На следующий день время шло уже к полудню, когда нам в большом котле принесли завтрак. Это был черный кофе, приготовленный из знакомого уже нам кофейного суррогата военного времени, вонючий и горький. Полчаса спустя в том же котле принесли обед, такого же коричневого цвета, как и утренний кофе. Каков он был на вкус, я не знаю, потому что не успели еще мы приступить к еде, как дверь снова открылась.
— Новак, на допрос! Бескид, на допрос! — крикнул унтер-офицер легионер.
Пока Анталфи был на допросе, я ждал в передней. Присесть было некуда. Я ходил взад и вперед. Затем, сильно утомленный бессонной ночью, я прислонился к стене и стал рассматривать висевшие на стене друг против друга портреты императора Франца-Иосифа и Вильсона. Угрюмый, краснорожий чешский жандарм сторожил меня. Ни в какие разговоры со мной он не пускался. Быть может, причина тому коренилась не в отсутствии желания, а в том, что он ни слова не понимал по-венгерски.
Дверь в комнату, где допрашивали Анталфи, не была обита, и до меня таким образом доносился голос моего товарища, но разобрать, о чем шел разговор, я не мог.
Прошло больше часа, когда дверь, наконец, открылась и появился долговязый, худощавый жандармский ротмистр.
— Входите, господин подпоручик, — сказал он, кивнув мне.
— Я?!
— Да, вы, господин подпоручик.
Я оглянулся, отыскивая глазами того, к кому он мог обращаться. Ротмистр подошел ко мне и положил мне руку на плечо.
— Отпираться не имеет никакого смысла, господин подпоручик. Мы все знаем.
Я, пожалуй, все еще не тронулся бы с места, если бы жандармский ротмистр с почти нежной настойчивостью не заставил меня войти в соседнюю комнату, где происходил допрос Анталфи.
Он сказал что-то по-чешски жандармскому капралу, который, стоя навытяжку, отдал честь. Ротмистр закрыл дверь.
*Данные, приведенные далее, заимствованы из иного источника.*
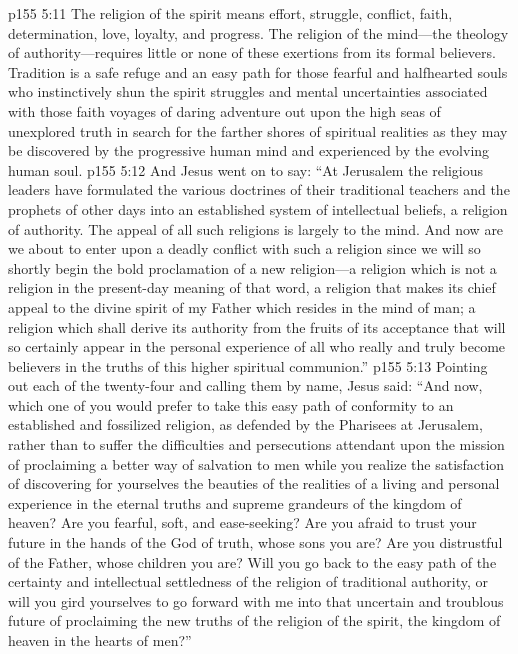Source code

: \vs p155 5:11 The religion of the spirit means effort, struggle, conflict, faith, determination, love, loyalty, and progress. The religion of the mind---the theology of authority---requires little or none of these exertions from its formal believers. Tradition is a safe refuge and an easy path for those fearful and halfhearted souls who instinctively shun the spirit struggles and mental uncertainties associated with those faith voyages of daring adventure out upon the high seas of unexplored truth in search for the farther shores of spiritual realities as they may be discovered by the progressive human mind and experienced by the evolving human soul.
\pc \vs p155 5:12 And Jesus went on to say: \textcolor{ubdarkred}{“At Jerusalem the religious leaders have formulated the various doctrines of their traditional teachers and the prophets of other days into an established system of intellectual beliefs, a religion of authority. The appeal of all such religions is largely to the mind. And now are we about to enter upon a deadly conflict with such a religion since we will so shortly begin the bold proclamation of a new religion---a religion which is not a religion in the present\hyp{}day meaning of that word, a religion that makes its chief appeal to the divine spirit of my Father which resides in the mind of man; a religion which shall derive its authority from the fruits of its acceptance that will so certainly appear in the personal experience of all who really and truly become believers in the truths of this higher spiritual communion.”}
\vs p155 5:13 Pointing out each of the twenty\hyp{}four and calling them by name, Jesus said: \textcolor{ubdarkred}{“And now, which one of you would prefer to take this easy path of conformity to an established and fossilized religion, as defended by the Pharisees at Jerusalem, rather than to suffer the difficulties and persecutions attendant upon the mission of proclaiming a better way of salvation to men while you realize the satisfaction of discovering for yourselves the beauties of the realities of a living and personal experience in the eternal truths and supreme grandeurs of the kingdom of heaven? Are you fearful, soft, and ease\hyp{}seeking? Are you afraid to trust your future in the hands of the God of truth, whose sons you are? Are you distrustful of the Father, whose children you are? Will you go back to the easy path of the certainty and intellectual settledness of the religion of traditional authority, or will you gird yourselves to go forward with me into that uncertain and troublous future of proclaiming the new truths of the religion of the spirit, the kingdom of heaven in the hearts of men?”}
В комнате помещался письменный стол белого дерева. На одной из выбеленных стен висел портрет Массарика, на остальных были развешаны карты военных действий на венгро-чешском, венгро-румынском и венгро-югославском фронтах. Будапешт всюду был отмечен белым флажком.
— Присядьте, господин подпоручик. Не угодно ли папиросу?
— Вы ко мне обращаетесь, господин ротмистр?
— Я уже сказал вам, господин подпоручик: я все знаю. Господин майор чистосердечно во всем сознался. Вам тоже ничего другого не остается.
— Я во всем признался, господин подпоручик, — сказал мне теперь Анталфи, до тех пор стоявший ко мне спиной и разглядывавший карту Словакии. — Господин ротмистр окажет любезность прочесть вам мои показания, и вы тоже откровенно во всем сознаетесь, господин подпоручик. В конце концов мы здесь среди своих: мы все трое офицеры императорской и королевской армии. Приступите, пожалуйста, господин ротмистр.